|Landing stages at Theatre by the Lake, Keswick, March 2014|
Words by the Water (a festival of Words and Ideas, staged by Ways with Words) (#WBTW14) finished today at Theatre by the Lake in Keswick, Cumbria.
This year I volunteered to chair three talks with connections to Greece and/or Greek, and was granted all three. This post is about Louis de Bernieres, who spoke to a large audience on March 7th, Day 1 of the festival.
Louis read some of the poems in Imagining Alexandria, his first book of poetry, published last year. He says the style of the poems in this book follows that of Constantine Cavafy, who lived in Alexandria and wrote poems in Greek from about 1900 to 1933.
I sometimes read Cavafy's poems to keep my modern Greek alive, and my children studied a few of them at school. Some of them are about love between men (both ancient and modern) and some take moments in Ancient Greece and look at them through the eyes of an unexpected participant - a battle viewed by a poet*, or a pedlar confused by a phoney victory parade**.
Some of Louis' poems are similar.
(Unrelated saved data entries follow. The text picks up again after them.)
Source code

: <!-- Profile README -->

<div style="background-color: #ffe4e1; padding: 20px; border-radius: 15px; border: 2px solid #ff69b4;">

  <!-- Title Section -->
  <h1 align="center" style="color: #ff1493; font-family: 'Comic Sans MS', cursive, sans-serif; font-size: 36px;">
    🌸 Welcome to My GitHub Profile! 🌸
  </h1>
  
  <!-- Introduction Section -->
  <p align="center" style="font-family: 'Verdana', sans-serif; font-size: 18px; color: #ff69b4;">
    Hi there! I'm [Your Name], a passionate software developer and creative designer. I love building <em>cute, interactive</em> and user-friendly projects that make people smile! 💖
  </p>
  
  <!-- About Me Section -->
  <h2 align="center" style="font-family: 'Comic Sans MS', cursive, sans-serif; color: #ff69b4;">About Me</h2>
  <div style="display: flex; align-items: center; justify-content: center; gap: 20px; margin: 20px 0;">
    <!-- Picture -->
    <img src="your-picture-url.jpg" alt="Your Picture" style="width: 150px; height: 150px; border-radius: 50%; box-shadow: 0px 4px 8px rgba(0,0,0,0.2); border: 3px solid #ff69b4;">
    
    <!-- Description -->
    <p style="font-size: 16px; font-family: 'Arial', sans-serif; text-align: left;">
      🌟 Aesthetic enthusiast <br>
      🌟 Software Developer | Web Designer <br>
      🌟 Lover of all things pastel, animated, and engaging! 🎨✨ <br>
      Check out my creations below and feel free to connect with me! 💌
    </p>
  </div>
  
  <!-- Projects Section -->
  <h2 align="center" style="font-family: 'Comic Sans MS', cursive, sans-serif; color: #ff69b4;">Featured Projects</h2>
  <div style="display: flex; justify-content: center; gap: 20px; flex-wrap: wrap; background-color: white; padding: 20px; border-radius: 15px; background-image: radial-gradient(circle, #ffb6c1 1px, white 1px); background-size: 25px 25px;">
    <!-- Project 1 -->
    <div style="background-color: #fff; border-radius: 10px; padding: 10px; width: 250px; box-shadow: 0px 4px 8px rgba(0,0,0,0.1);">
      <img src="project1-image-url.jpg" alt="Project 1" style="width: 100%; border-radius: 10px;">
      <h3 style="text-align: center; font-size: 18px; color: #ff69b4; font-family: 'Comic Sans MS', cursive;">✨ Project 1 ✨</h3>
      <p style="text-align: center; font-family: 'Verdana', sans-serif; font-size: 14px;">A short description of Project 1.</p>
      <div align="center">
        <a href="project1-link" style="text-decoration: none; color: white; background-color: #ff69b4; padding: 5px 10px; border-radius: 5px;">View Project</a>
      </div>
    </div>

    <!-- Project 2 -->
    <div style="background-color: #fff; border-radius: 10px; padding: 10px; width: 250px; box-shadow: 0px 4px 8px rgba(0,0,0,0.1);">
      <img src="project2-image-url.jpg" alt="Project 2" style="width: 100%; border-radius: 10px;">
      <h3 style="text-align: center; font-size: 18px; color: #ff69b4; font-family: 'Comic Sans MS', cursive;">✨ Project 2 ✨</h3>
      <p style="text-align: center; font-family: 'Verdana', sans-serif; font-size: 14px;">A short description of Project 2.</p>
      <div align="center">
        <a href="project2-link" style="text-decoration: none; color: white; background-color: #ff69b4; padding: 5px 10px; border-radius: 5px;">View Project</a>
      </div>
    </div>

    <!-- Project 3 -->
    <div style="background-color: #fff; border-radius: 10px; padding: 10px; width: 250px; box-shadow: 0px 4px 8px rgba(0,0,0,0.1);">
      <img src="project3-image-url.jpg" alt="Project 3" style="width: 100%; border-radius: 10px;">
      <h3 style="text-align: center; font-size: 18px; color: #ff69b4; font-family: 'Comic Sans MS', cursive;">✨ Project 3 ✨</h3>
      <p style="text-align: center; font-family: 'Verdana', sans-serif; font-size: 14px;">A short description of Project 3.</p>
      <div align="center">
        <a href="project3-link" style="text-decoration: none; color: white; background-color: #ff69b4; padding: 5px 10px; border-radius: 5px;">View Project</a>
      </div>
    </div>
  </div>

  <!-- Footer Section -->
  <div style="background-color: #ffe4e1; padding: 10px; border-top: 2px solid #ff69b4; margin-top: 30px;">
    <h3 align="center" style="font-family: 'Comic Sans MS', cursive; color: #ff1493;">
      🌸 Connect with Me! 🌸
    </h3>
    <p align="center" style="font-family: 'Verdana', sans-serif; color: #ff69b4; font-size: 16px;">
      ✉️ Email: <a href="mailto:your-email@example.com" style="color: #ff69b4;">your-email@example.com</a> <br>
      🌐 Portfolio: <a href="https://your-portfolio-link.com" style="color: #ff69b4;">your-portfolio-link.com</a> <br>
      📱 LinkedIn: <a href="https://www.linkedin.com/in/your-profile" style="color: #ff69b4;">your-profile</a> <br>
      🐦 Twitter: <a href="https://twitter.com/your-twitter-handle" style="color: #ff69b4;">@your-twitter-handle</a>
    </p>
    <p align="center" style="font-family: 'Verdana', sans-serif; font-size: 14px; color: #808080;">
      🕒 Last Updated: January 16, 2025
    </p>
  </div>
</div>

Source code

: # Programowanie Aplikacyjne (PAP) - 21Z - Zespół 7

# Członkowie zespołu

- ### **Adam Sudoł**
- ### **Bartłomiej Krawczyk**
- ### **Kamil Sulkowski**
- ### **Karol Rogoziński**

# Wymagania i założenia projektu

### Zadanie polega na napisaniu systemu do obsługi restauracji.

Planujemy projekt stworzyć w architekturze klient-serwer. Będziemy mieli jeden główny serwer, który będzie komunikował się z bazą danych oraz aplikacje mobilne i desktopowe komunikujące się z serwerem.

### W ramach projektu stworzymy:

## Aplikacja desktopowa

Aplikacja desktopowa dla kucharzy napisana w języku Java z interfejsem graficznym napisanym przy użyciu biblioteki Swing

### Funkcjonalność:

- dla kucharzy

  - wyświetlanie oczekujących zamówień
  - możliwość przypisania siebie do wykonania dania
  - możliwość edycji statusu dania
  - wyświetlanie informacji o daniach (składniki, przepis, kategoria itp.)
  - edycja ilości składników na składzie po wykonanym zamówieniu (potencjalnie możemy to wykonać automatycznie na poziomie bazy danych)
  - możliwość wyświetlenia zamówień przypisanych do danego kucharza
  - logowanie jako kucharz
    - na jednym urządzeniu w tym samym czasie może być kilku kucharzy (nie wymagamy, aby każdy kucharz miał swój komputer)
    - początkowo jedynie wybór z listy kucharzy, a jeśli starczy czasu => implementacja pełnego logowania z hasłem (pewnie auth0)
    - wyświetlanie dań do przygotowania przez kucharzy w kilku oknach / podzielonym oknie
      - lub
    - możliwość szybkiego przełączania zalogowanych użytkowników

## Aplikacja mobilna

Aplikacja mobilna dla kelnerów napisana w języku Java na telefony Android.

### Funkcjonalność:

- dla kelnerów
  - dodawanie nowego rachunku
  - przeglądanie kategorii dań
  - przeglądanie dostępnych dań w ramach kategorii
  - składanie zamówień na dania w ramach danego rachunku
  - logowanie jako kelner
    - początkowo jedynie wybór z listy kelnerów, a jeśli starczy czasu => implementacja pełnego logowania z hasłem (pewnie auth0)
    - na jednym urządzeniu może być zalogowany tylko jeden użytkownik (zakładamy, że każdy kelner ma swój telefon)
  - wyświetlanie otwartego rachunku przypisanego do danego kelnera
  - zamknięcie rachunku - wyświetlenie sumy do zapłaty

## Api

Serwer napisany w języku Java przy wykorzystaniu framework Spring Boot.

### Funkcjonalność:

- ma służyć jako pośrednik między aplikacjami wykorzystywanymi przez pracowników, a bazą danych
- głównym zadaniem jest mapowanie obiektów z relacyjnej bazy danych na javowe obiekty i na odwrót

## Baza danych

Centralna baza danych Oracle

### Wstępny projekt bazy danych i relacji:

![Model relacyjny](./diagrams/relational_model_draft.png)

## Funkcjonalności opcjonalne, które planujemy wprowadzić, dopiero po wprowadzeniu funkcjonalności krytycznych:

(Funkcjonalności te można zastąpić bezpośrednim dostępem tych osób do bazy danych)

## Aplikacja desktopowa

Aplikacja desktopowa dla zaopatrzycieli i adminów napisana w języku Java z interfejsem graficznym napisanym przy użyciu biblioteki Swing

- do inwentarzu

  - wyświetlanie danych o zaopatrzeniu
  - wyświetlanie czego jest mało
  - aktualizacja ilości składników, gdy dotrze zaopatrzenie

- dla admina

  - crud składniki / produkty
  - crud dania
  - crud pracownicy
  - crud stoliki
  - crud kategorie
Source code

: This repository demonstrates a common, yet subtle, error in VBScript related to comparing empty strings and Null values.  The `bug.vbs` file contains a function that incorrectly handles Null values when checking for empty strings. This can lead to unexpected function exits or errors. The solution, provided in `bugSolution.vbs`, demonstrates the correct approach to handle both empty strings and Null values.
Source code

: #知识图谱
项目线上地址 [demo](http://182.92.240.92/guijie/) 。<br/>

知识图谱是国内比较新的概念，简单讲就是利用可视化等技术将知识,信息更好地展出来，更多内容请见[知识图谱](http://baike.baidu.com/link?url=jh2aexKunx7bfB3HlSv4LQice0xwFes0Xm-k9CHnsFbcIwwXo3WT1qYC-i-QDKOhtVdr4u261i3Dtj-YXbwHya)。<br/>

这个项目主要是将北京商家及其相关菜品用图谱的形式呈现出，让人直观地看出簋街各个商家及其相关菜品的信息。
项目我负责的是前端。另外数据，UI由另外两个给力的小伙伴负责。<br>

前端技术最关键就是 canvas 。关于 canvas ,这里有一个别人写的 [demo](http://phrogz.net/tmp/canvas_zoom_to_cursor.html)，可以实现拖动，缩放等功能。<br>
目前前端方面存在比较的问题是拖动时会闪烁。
One particularly poignant one is imagined as by the jailor of Socrates***.
In my introduction, I quoted Louis as writing about the British:
"We are rigid and formal in some ways, but we believe in the right to eccentricity, as long as the eccentricities are large enough... Woe betide you if you hold your knife incorrectly, but good luck to you if you wear a loincloth and live up a tree."
He told us that this was an extension of the opinion of a Frenchman who said, "Britain really is an immense lunatic asylum".
Louis read other unpublished poems. One of them was about his lively young daughter who woke up saying "I dreamed I was flying." Another was about rooks wheeling and riding the wind over the valley near where he lives. Louis told us he rescues baby rooks that fall out of nests and keeps them as pets (see the introduction page to his website). He is convinced they are more intelligent than dogs. In my opinion, Louis is not quite in the loincloth-up-a-tree class, but he's much more entertainingly eccentric.